There is a reason hog killing time was in the fall after it turned colder. After Dad got a day job he did not have time to butcher our hogs himself. The country butcher he took it to had a huge walk-in cooler so he could age the meat, even in warmer weather.
You probably gathered this from your video, but you don't want to leave your bird in the hot water very long for the defeathering process. Certainly not long enough that the bird starts to cook at all. Just enough so the skin relaxes. Good luck to you!
If your dunking water is too hot or you leave the bird in the hot water too long the skin can tear when you pluck. That doesn't make plucking harder but makes for an ugly carcass. If you cook with the skin on and appearance is important to you that can be a problem. Personally I skin mine instead of pluck, my wife wants it skinless anyway, so I don't bother heating water to pluck.
We will likely burn the blood and any bits (not the feathers) we don't plan on utilizing. Does that sound ok or would you change anything? What do you all do with the feathers, if anything, besides discarding them?
We all have our own ways of doing these things. Whether you are urban, suburban, or rural can affect your options.

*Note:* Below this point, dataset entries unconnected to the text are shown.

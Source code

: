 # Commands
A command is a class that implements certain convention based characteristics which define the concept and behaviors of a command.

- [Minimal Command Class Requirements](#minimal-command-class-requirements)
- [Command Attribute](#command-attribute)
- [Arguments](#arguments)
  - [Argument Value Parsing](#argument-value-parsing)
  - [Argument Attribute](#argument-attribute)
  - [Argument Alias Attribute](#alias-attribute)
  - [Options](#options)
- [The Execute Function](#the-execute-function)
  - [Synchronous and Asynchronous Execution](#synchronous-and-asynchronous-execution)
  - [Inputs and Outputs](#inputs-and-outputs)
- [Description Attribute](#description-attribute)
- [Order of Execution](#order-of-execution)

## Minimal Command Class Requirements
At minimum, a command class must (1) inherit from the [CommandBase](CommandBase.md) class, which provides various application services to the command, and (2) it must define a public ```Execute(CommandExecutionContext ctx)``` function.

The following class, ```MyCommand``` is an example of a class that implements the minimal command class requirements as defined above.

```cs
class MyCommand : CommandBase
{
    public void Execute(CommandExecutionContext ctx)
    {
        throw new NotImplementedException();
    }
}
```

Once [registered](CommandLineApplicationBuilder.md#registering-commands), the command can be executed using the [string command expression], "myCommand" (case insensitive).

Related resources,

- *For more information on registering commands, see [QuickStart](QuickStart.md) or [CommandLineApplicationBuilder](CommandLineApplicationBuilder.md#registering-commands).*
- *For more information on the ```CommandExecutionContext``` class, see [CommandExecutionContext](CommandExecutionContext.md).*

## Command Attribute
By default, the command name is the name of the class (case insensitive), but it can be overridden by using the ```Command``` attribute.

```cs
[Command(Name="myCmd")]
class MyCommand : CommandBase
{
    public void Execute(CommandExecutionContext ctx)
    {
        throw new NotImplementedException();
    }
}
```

When I butcher I have two buckets. One is for the bits and pieces that I'm going to feed back to the flock immediately. I only save enough that they can finish it before night, I don't want the leftovers attracting predators though I don't worry about any blood left on the ground. The other bucket, which includes feathers, gets buried in my garden in an area that won't be disturbed for a while. The garden is fenced so dogs, coyotes and such can't dig it up. I used to bury it in my orchard. There I'd cover the area with wire weighted down with pavers so critters could not dig it up.
If you are going to put the offal in your trash you might want to freeze it so it doesn't stink before pick-up. Some garbage pick-ups don't take the leftovers from butchering.